So argued one of the world’s major sociologists, Zygmunt Bauman, who died a couple weeks ago. I quote him because I think his insight tells us something about the Church. The Church is one of the few places that gives us a community, and because of that, it’s one of the few places we can really learn charity.
Our liquid identities
Bauman’s best known for his idea of “liquid modernity.” It’s his term for what is usually called “postmodernity.” Once, we had settled identities and belonged in settled communities. Now, we live with “the growing conviction that change is the only permanence, and uncertainty the only certainty.”
Because we don’t live in communities, we replace them with social networks. He spoke about social media to El Pais, but what he says is usually true of our circle of friends and what we think of as our real life.
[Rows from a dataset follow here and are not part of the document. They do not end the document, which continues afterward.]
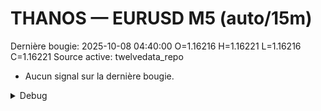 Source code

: # THANOS — EURUSD M5 (auto/15m)
Dernière bougie: 2025-10-08 04:40:00  O=1.16216  H=1.16221  L=1.16216  C=1.16221
Source active: twelvedata_repo

- Aucun signal sur la dernière bougie.

<details><summary>Debug</summary>

- TD_API_KEY manquant.

</details> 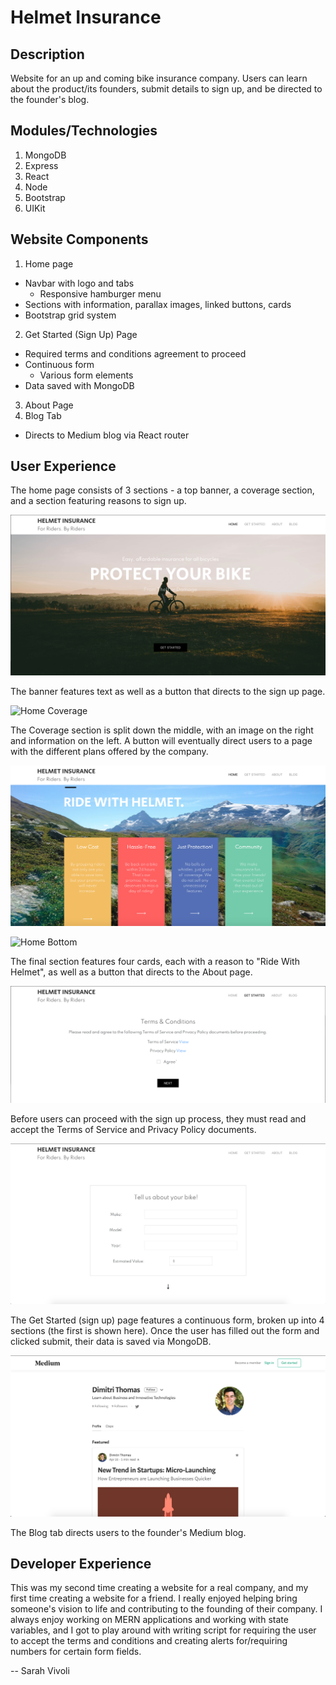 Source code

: # Helmet Insurance

## Description

Website for an up and coming bike insurance company. Users can learn about the product/its founders, submit details to sign up, and be directed to the founder's blog. 

## Modules/Technologies

1. MongoDB
2. Express
3. React
4. Node
5. Bootstrap
6. UIKit

## Website Components

1. Home page
- Navbar with logo and tabs
    - Responsive hamburger menu
- Sections with information, parallax images, linked buttons, cards
- Bootstrap grid system
2. Get Started (Sign Up) Page
- Required terms and conditions agreement to proceed
- Continuous form
    - Various form elements
- Data saved with MongoDB
3. About Page
4. Blog Tab
- Directs to Medium blog via React router

## User Experience

The home page consists of 3 sections - a top banner, a coverage section, and a section featuring reasons to sign up.
 
![Home Banner](homebanner.png)

The banner features text as well as a button that directs to the sign up page.

![Home Coverage](homecoverage.png)

The Coverage section is split down the middle, with an image on the right and information on the left. A button will eventually direct users to a page with the different plans offered by the company.

![Home Cards](homecards.png)

![Home Bottom](homebottom.png)

The final section features four cards, each with a reason to "Ride With Helmet", as well as a button that directs to the About page.

![Terms Conditions](termsconditions.png)

Before users can proceed with the sign up process, they must read and accept the Terms of Service and Privacy Policy documents.

![Get Started](getstarted.png)

The Get Started (sign up) page features a continuous form, broken up into 4 sections (the first is shown here). Once the user has filled out the form and clicked submit, their data is saved via MongoDB.

![Blog](blog.png)

The Blog tab directs users to the founder's Medium blog.

## Developer Experience

This was my second time creating a website for a real company, and my first time creating a website for a friend. I really enjoyed helping bring someone's vision to life and contributing to the founding of their company. I always enjoy working on MERN applications and working with state variables, and I got to play around with writing script for requiring the user to accept the terms and conditions and creating alerts for/requiring numbers for certain form fields.

-- Sarah Vivoli





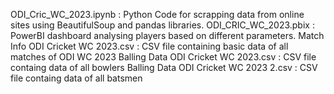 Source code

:ODI_Cric_WC_2023.ipynb                    : Python Code for scrapping data from online sites using BeautifulSoup and pandas libraries.
ODI_CRIC_WC_2023.pbix                     : PowerBI dashboard analysing players based on different parameters.
Match Info ODI Cricket WC 2023.csv        : CSV file containing basic data of all matches of ODI WC 2023
Balling Data ODI Cricket WC 2023.csv      : CSV file containg data of all bowlers 
Balling Data ODI Cricket WC 2023 2.csv    : CSV file containg data of all batsmen 
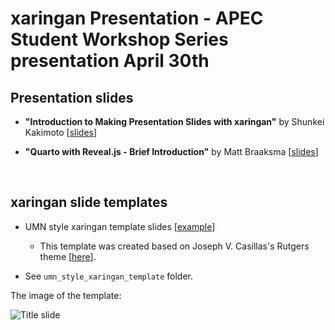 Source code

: # xaringan Presentation - APEC Student Workshop Series presentation April 30th

## Presentation slides

+ **"Introduction to Making Presentation Slides with xaringan"** by Shunkei Kakimoto [[slides](https://shunkei3.github.io/APEC_xaringanPresentations/xaringan/index.html)]


+ **"Quarto with Reveal.js - Brief Introduction"** by Matt Braaksma [[slides](https://shunkei3.github.io/APEC_xaringanPresentations/quarto/apec_seminar_quarto.html)]

<br>

## xaringan slide templates

+ UMN style xaringan template slides [[example](https://shunkei3.github.io/APEC_xaringanPresentations/umn_style_xaringan_template/temp_slide.html)]
	+ This template was created based on Joseph V. Casillas's Rutgers theme [[here](https://github.com/jvcasillas/ru_xaringan)]. 

+ See `umn_style_xaringan_template` folder.

The image of the template:

![Title slide](https://shunkei3.github.io/APEC_xaringanPresentations/xaringan/images/view-slides.png)


<!-- Several modifications were made: 

+ 1. I tweaked font types and color schemes so that presentation match with UMN theme. 
	+ For details about UMN colors,  see [this](https://university-relations.umn.edu/resources/colors-and-type ).

+ 2. I added another CSS file named `my-style.css`. This contains CSS for content boxes, scrolling through slides, blockuote, additional 
 -->








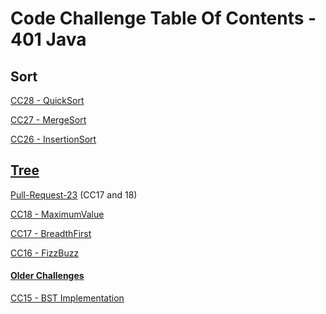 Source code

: # Code Challenge Table Of Contents - 401 Java

## Sort

<a href=https://github.com/Gr8-Dayne/401-Data-Structures/blob/master/challenges/README.md#class-28-code-challenge---merge-sort>CC28 - QuickSort

<a href=https://github.com/Gr8-Dayne/401-Data-Structures/blob/master/challenges/README.md#class-27-code-challenge---merge-sort>CC27 - MergeSort

<a href=https://github.com/Gr8-Dayne/401-Data-Structures/blob/master/challenges/README.md#class-26-code-challenge---insertion-sort>CC26 - InsertionSort

## Tree

<a href=https://github.com/Gr8-Dayne/401-Data-Structures/pull/23>Pull-Request-23</a> (CC17 and 18)

<a href=https://github.com/Gr8-Dayne/401-Data-Structures/blob/master/challenges/README.md#class-18-code-challenge---maximum-value>CC18 - MaximumValue

<a href=https://github.com/Gr8-Dayne/401-Data-Structures/blob/master/challenges/README.md#class-17-code-challenge---breadth-first-traversal>CC17 - BreadthFirst

<a href=https://github.com/Gr8-Dayne/401-Data-Structures/blob/master/challenges/README.md#class-16-code-challenge---fizzbuzz>CC16 - FizzBuzz

#### Older Challenges

<a href=https://github.com/Gr8-Dayne/401-Data-Structures/blob/master/challenges/README.md#class-15-code-challenge---binary-tree-and-bst-implementation>CC15 - BST Implementation
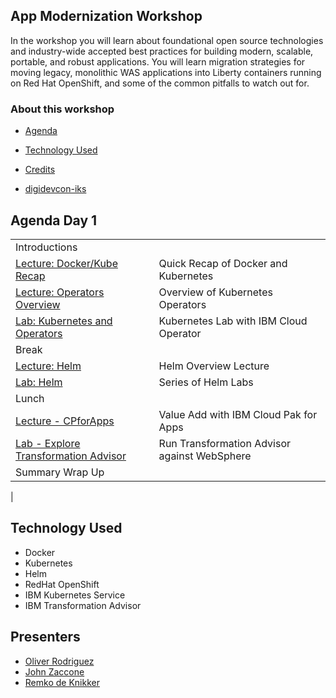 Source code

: 
## App Modernization Workshop

In the workshop you will learn about foundational open source technologies and industry-wide accepted best practices for building modern, scalable, portable, and robust applications. You will learn migration strategies for moving legacy, monolithic WAS applications into Liberty containers running on Red Hat OpenShift, and some of the common pitfalls to watch out for.

### About this workshop

* [Agenda](#agenda)
* [Technology Used](#technology-used)
* [Credits](#credits)

* [digidevcon-iks](generatedContent/digidevcon-iks/README.md)

## Agenda Day 1
|   |   |
| - | - |
| Introductions | |
| [Lecture: Docker/Kube Recap](https://ibm.box.com/s/t9vipcb1ncnjedeydpwx4np0yzi8xdzr) | Quick Recap of Docker and Kubernetes |
| [Lecture: Operators Overview](https://ibm.box.com/s/vxk3rj1f8babuap02frcisve0p43knqi) | Overview of Kubernetes Operators |
| [Lab: Kubernetes and Operators](generatedContent/digidevcon-iks/README.md) | Kubernetes Lab with IBM Cloud Operator |
| Break | |
| [Lecture: Helm](https://ibm.box.com/s/cluclg99642s5bgi6j2wixr37jg7nw96) | Helm Overview Lecture |
| [Lab: Helm](generatedContent/helm101/README.md) | Series of Helm Labs |
| Lunch | |
| [Lecture - CPforApps](https://ibm.box.com/s/uvw3yu8m750akki6o2mk0d8mdrmkcg2w) | Value Add with IBM Cloud Pak for Apps |
| [Lab - Explore Transformation Advisor](generatedContent/app-modernization-ta-explore-lab-openshift4/README.md) | Run Transformation Advisor against WebSphere |
| Summary Wrap Up | |
|

## Technology Used

* Docker
* Kubernetes
* Helm
* RedHat OpenShift
* IBM Kubernetes Service
* IBM Transformation Advisor

## Presenters

* [Oliver Rodriguez](https://github.com/odrodrig)
* [John Zaccone](https://github.com/jzaccone)
* [Remko de Knikker](https://github.com/remkohdev)
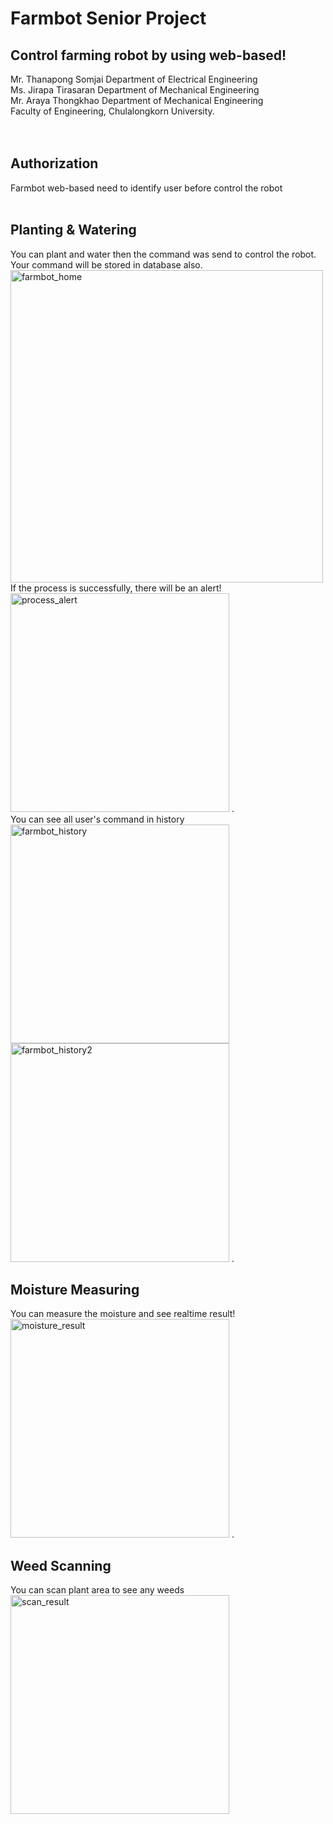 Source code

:# Farmbot Senior Project
## Control farming robot by using web-based!
Mr. Thanapong Somjai Department of Electrical Engineering<br />
Ms. Jirapa Tirasaran Department of Mechanical Engineering<br />
Mr. Araya Thongkhao Department of Mechanical Engineering<br />
Faculty of Engineering, Chulalongkorn University.<br />
<br />
<br />
## Authorization
Farmbot web-based need to identify user before control the robot<br />
<br />
## Planting & Watering
You can plant and water then the command was send to control the robot.<br />
Your command will be stored in database also.<br />
<img src="/public/img/farmbot_home.png" alt="farmbot_home" justify-content="center" width="500"/>
<br />
If the process is successfully, there will be an alert!<br />
<img src="/public/img/process_alert.jpg" alt="process_alert" justify-content="center" width="350"/>
.<br />
You can see all user's command in history<br />
<img src="/public/img/farmbot_history.jpg" alt="farmbot_history" justify-content="center" width="350"/>
<img src="/public/img/farmbot_history2.jpg" alt="farmbot_history2" justify-content="center" width="350"/>
.<br />
## Moisture Measuring
You can measure the moisture and see realtime result!<br />
<img src="/public/img/moisture_result.jpg" alt="moisture_result" justify-content="center" width="350"/>
.<br />
## Weed Scanning
You can scan plant area to see any weeds<br />
<img src="/public/img/scan_result.jpg" alt="scan_result" justify-content="center" width="350"/>

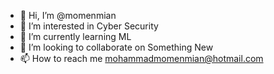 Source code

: - 👋 Hi, I’m @momenmian
- 👀 I’m interested in Cyber Security
- 🌱 I’m currently learning ML
- 💞️ I’m looking to collaborate on Something New
- 📫 How to reach me mohammadmomenmian@hotmail.com

<!---
momenmian/momenmian is a ✨ special ✨ repository because its `README.md` (this file) appears on your GitHub profile.
You can click the Preview link to take a look at your changes.
--->
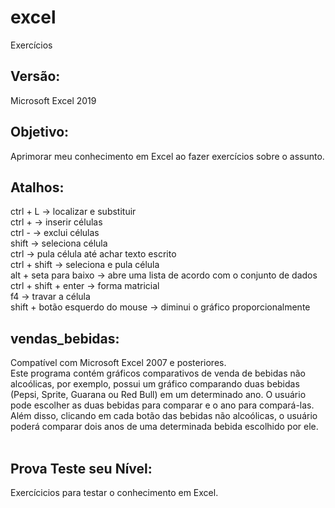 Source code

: # excel
Exercícios  <br>

## Versão: <br>
Microsoft Excel 2019 
<br>

## Objetivo:
Aprimorar meu conhecimento em Excel ao fazer exercícios sobre o assunto. <br>

## Atalhos: <br>
ctrl + L -> localizar e substituir <br>
ctrl + -> inserir células <br>
ctrl - -> exclui células <br>
shift -> seleciona célula <br>
ctrl -> pula célula até achar texto escrito <br>
ctrl + shift -> seleciona e pula célula <br>
alt + seta para baixo -> abre uma lista de acordo com o conjunto de dados <br>
ctrl + shift + enter -> forma matricial <br>
f4 -> travar a célula <br>
shift + botão esquerdo do mouse -> diminui o gráfico proporcionalmente <br>


## vendas_bebidas: <br>
Compatível com Microsoft Excel 2007 e posteriores. <br>
Este programa contém gráficos comparativos de venda de bebidas não alcoólicas, por exemplo, possui um gráfico comparando duas bebidas (Pepsi, Sprite, Guarana ou Red Bull) em um determinado ano. O usuário pode escolher as duas bebidas para comparar e o ano para compará-las. Além disso, clicando em cada botão das bebidas não alcoólicas, o usuário poderá comparar dois anos de uma determinada bebida escolhido por ele. <br> <br>   

## Prova Teste seu Nível: <br>
 Exercícicios para testar o conhecimento em Excel. <br> <br>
The difference between a community and a network is that you belong to a community, but a network belongs to you. You feel in control. You can add friends if you wish, you can delete them if you wish. You are in control of the important people to whom you relate.
We don’t learn what we should learn. “It’s so easy to add or remove friends on the internet that people fail to learn the real social skills, which you need when you go to the street, when you go to your workplace, where you find lots of people who you need to enter into sensible interaction with.” Most people
…use social media not to unite, not to open their horizons wider, but on the contrary, to cut themselves a comfort zone where the only sounds they hear are the echoes of their own voice, where the only things they see are the reflections of their own face. Social media are very useful, they provide pleasure, but they are a trap.
The trap and the Church
The Church provides one of the few places left that’s more like a community than a network. Even the town or neighborhood is more the place your home is located than a community. Outside of work, which runs by its own rules, you live your life with the people you like, which usually means people very much like you.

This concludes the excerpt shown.